Emeritus Director Manfred T. Reetz has received a new award for his research work: he was honored with the Blaise Pascal Medal 2020 for Chemistry and is an elected member of the European Academy of Sciences (EURASC). The prize, first awarded in 2003, is given to researchers for their outstanding and proven personal contributions to science and technology and for promoting excellence in research and education. The award will be presented in October at the Symposium on Micro and Nanotechnologies for Medicine and Life Sciences in Paris. EURASC is a non-profit, non-governmental and independent organization of distinguished scholars. It aims to elect the best European scientists as members in order to strengthen European science and scientific cooperation across national borders.
About Manfred T. Reetz
Manfred Reetz joined the Max-Planck-Institut für Kohlenforschung in 1991 as Scientific Member and Director, where he conducted research in the field of synthetic organic chemistry/biocatalysis. During the first 6 years as the sole Director, he restructured the MPI with the establishment of five independent Departments, all dedicated to catalysis. Reetz became an emeritus in 2011 and was then appointed Hans Meerwein Research Professor at the University of Marburg. During this time he remained associated with the MPI as external group leader. In 2019 he returned to the MPI in Mülheim, while simultaneously being professor at the Tianjin Institute of Industrial Biotechnology, Chinese Academy of Sciences, where the projects initiated in Marburg are being finished.
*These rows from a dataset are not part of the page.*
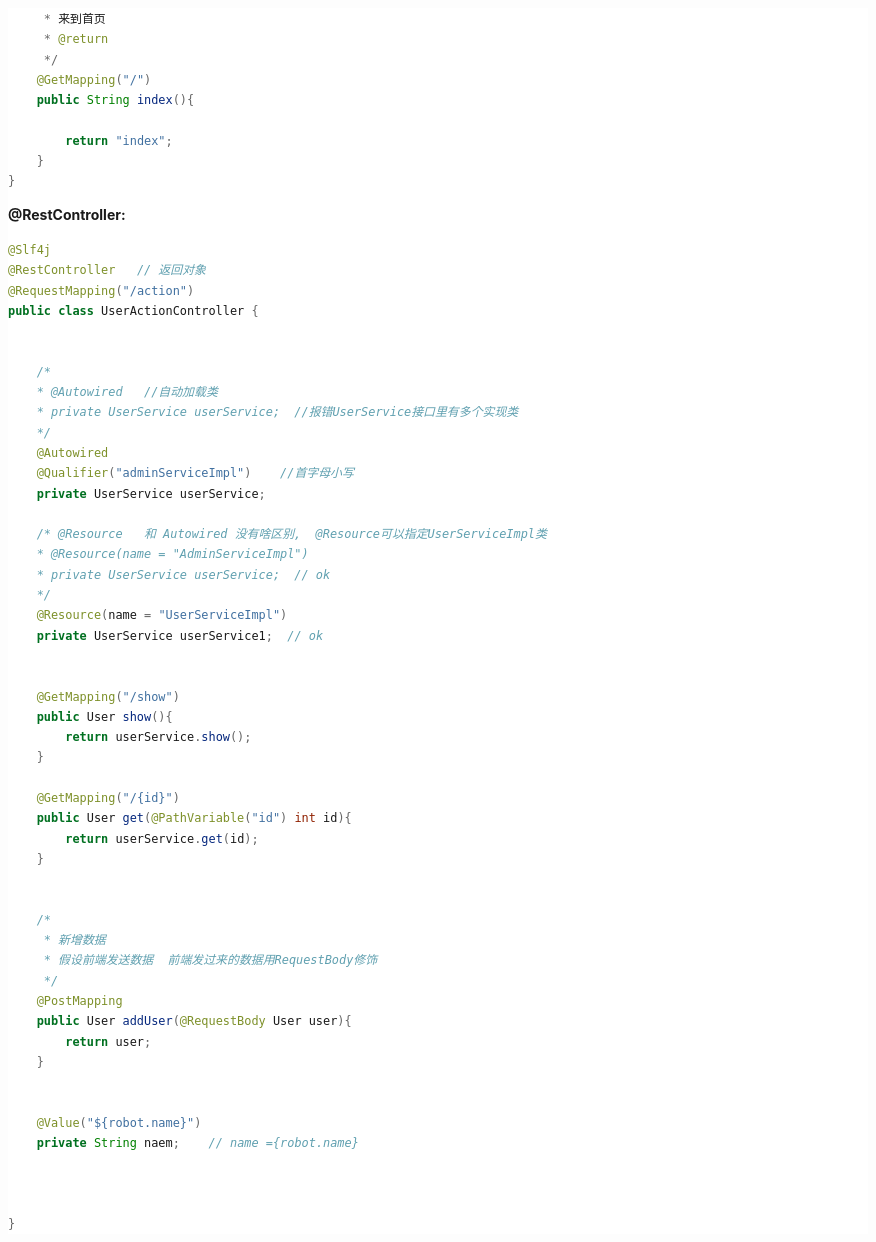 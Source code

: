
 ```java
     * 来到首页
     * @return
     */
    @GetMapping("/")
    public String index(){

        return "index";
    }
}

```

**@RestController:**

```java
@Slf4j
@RestController   // 返回对象
@RequestMapping("/action")
public class UserActionController {


	/*
	* @Autowired   //自动加载类
	* private UserService userService;  //报错UserService接口里有多个实现类
	*/
	@Autowired
	@Qualifier("adminServiceImpl")    //首字母小写
	private UserService userService;

	/* @Resource   和 Autowired 没有啥区别,  @Resource可以指定UserServiceImpl类
	* @Resource(name = "AdminServiceImpl")
	* private UserService userService;  // ok
	*/
	@Resource(name = "UserServiceImpl")
	private UserService userService1;  // ok


	@GetMapping("/show")
	public User show(){
		return userService.show();
	}

	@GetMapping("/{id}")
	public User get(@PathVariable("id") int id){
		return userService.get(id);
	}


	/*
	 * 新增数据
	 * 假设前端发送数据  前端发过来的数据用RequestBody修饰
	 */
	@PostMapping
	public User addUser(@RequestBody User user){
		return user;
	}


	@Value("${robot.name}")
	private String naem;    // name ={robot.name}



}
``` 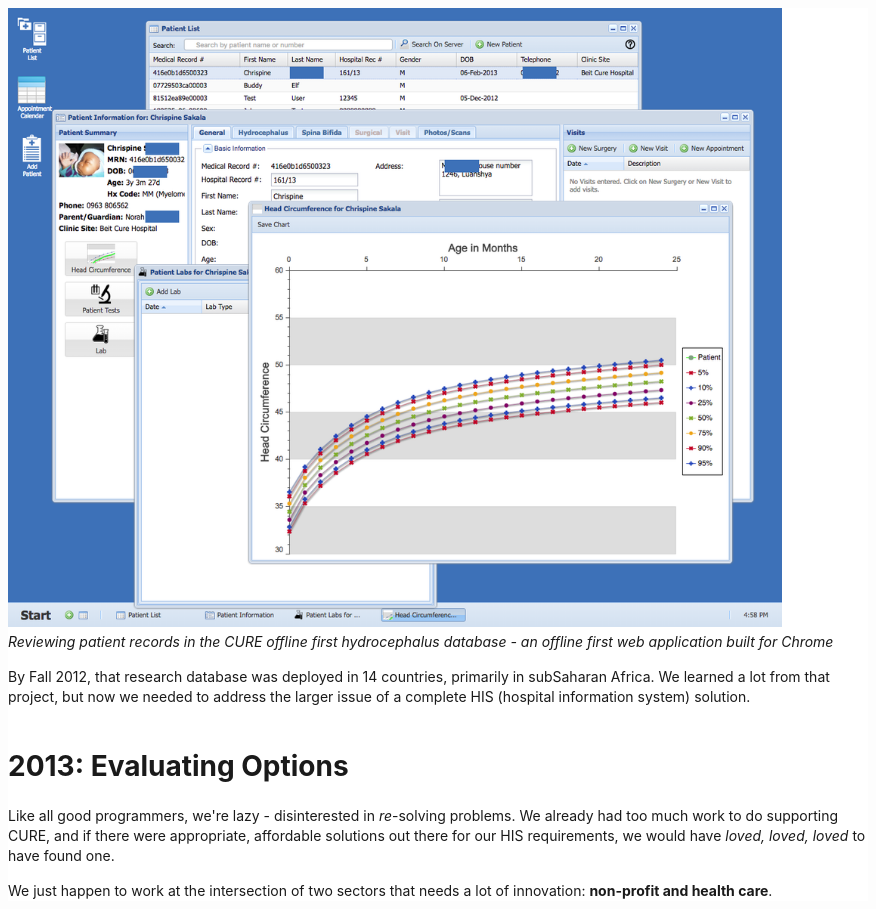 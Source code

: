 <p>
  <img src="/img/hydrodb.png" width="90%" /><br/>
  <em>Reviewing patient records in the CURE offline first hydrocephalus database - an offline first web application built for Chrome</em>
</p>

By Fall 2012, that research database was deployed in 14 countries, primarily in subSaharan Africa. We learned a lot from that project, but now we needed to address the larger issue of a complete HIS (hospital information system) solution.

# 2013: Evaluating Options

Like all good programmers, we're lazy - disinterested in <i>re</i>-solving problems. We already had too much work to do supporting CURE, and if there were appropriate, affordable solutions out there for our HIS requirements, we would have <i>loved, loved, loved</i> to have found one.

We just happen to work at the intersection of two sectors that needs a lot of innovation: <b>non-profit and health care</b>.
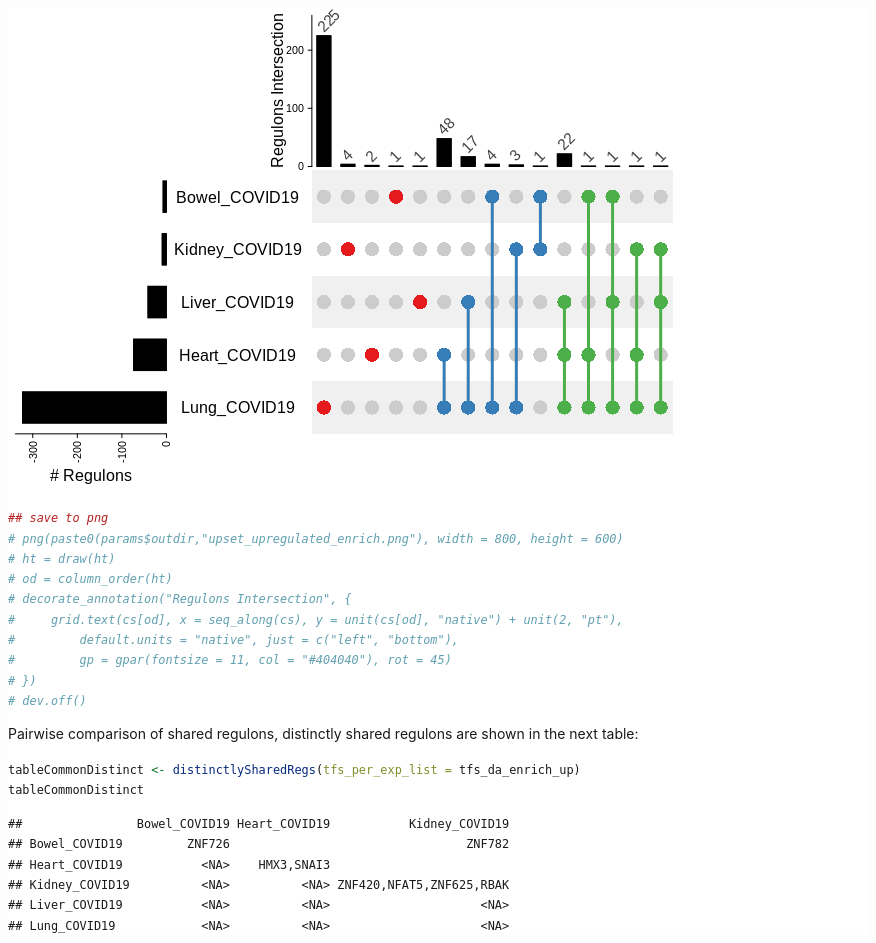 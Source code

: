 ![](regulons-exploration_tissues_files/figure-gfm/unnamed-chunk-21-1.png)

``` r
## save to png
# png(paste0(params$outdir,"upset_upregulated_enrich.png"), width = 800, height = 600)
# ht = draw(ht)
# od = column_order(ht)
# decorate_annotation("Regulons Intersection", {
#     grid.text(cs[od], x = seq_along(cs), y = unit(cs[od], "native") + unit(2, "pt"),
#         default.units = "native", just = c("left", "bottom"),
#         gp = gpar(fontsize = 11, col = "#404040"), rot = 45)
# })
# dev.off()
```

Pairwise comparison of shared regulons, distinctly shared regulons are
shown in the next table:

``` r
tableCommonDistinct <- distinctlySharedRegs(tfs_per_exp_list = tfs_da_enrich_up)
tableCommonDistinct
```

    ##                Bowel_COVID19 Heart_COVID19           Kidney_COVID19
    ## Bowel_COVID19         ZNF726                                 ZNF782
    ## Heart_COVID19           <NA>    HMX3,SNAI3                         
    ## Kidney_COVID19          <NA>          <NA> ZNF420,NFAT5,ZNF625,RBAK
    ## Liver_COVID19           <NA>          <NA>                     <NA>
    ## Lung_COVID19            <NA>          <NA>                     <NA> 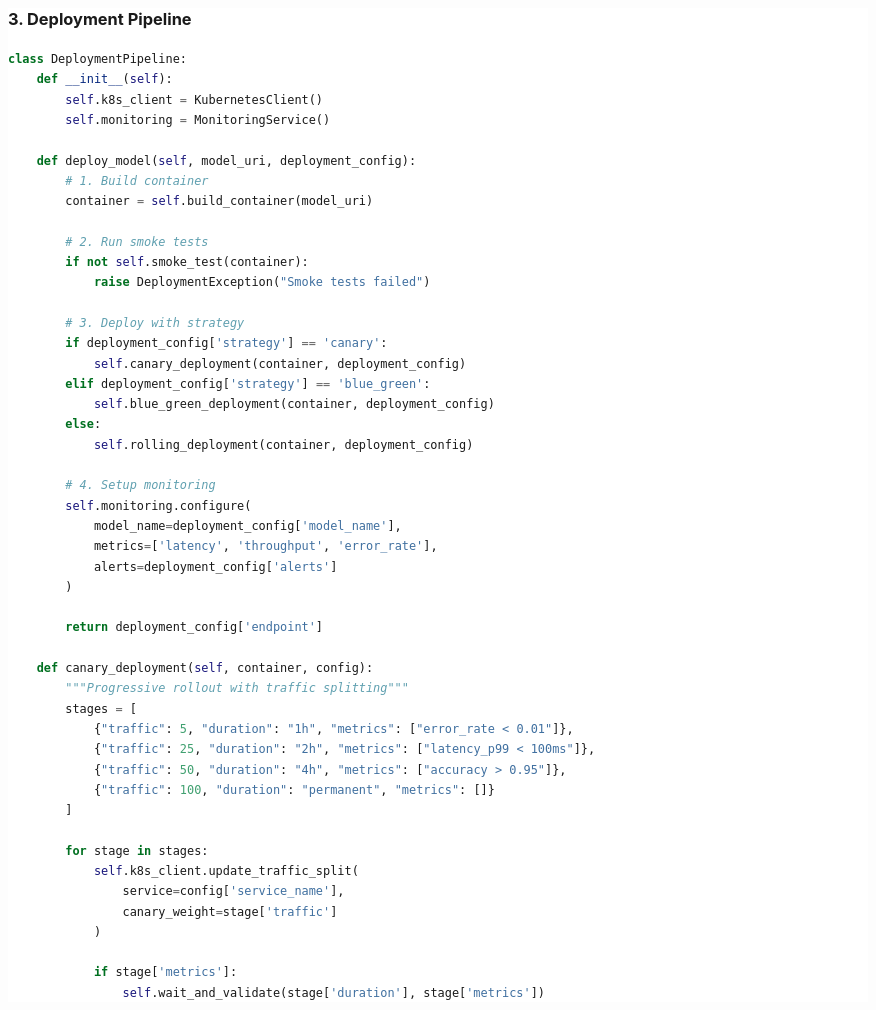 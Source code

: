 ### 3. Deployment Pipeline

```python
class DeploymentPipeline:
    def __init__(self):
        self.k8s_client = KubernetesClient()
        self.monitoring = MonitoringService()
        
    def deploy_model(self, model_uri, deployment_config):
        # 1. Build container
        container = self.build_container(model_uri)
        
        # 2. Run smoke tests
        if not self.smoke_test(container):
            raise DeploymentException("Smoke tests failed")
        
        # 3. Deploy with strategy
        if deployment_config['strategy'] == 'canary':
            self.canary_deployment(container, deployment_config)
        elif deployment_config['strategy'] == 'blue_green':
            self.blue_green_deployment(container, deployment_config)
        else:
            self.rolling_deployment(container, deployment_config)
        
        # 4. Setup monitoring
        self.monitoring.configure(
            model_name=deployment_config['model_name'],
            metrics=['latency', 'throughput', 'error_rate'],
            alerts=deployment_config['alerts']
        )
        
        return deployment_config['endpoint']
    
    def canary_deployment(self, container, config):
        """Progressive rollout with traffic splitting"""
        stages = [
            {"traffic": 5, "duration": "1h", "metrics": ["error_rate < 0.01"]},
            {"traffic": 25, "duration": "2h", "metrics": ["latency_p99 < 100ms"]},
            {"traffic": 50, "duration": "4h", "metrics": ["accuracy > 0.95"]},
            {"traffic": 100, "duration": "permanent", "metrics": []}
        ]
        
        for stage in stages:
            self.k8s_client.update_traffic_split(
                service=config['service_name'],
                canary_weight=stage['traffic']
            )
            
            if stage['metrics']:
                self.wait_and_validate(stage['duration'], stage['metrics'])
```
Reetz made a significant contribution to the development of stereoselective catalysts, which are now used worldwide on an industrial scale for the synthesis of complex organic molecules, specifically on the basis of "evolution in the test-tube". This novel concept was developed by the Reetz group in the MPI more than two decades ago and serves to optimize the stereo- and regioselectivity as well as activity of enzymes from nature - following the model of natural evolution. To do this, the process of "directed evolution" is exploited in that - unlike in nature, where mutations only occur by chance - a sufficiently large number of mutations are induced and then the most selective mutants are identified by high-throughput screening. In recent years, Reetz and his team have developed new molecular mutation techniques and statistical search methods including machine learning with the goal of making directed evolution faster and more reliable (review: doi 10.1002/anie.201901491). The generation of stereoselective enzymes by directed evolution is complementary to the development of chiral transition metal catalysts and organocatalysts, as practiced in other Departments of the MPI.
Manfred T. Reetz has been awarded numerous renowned prizes for his work, including the Leibniz Prize of the DFG, the Otto Hahn Prize, the Prelog Medal and the Japanese IKCOC Prize. He is a member of the German National Academy of Sciences Leopoldina and the North Rhine-Westphalian Academy of Sciences and Humanities and honorary professor at the Shanghai Institute of Organic Chemistry, China.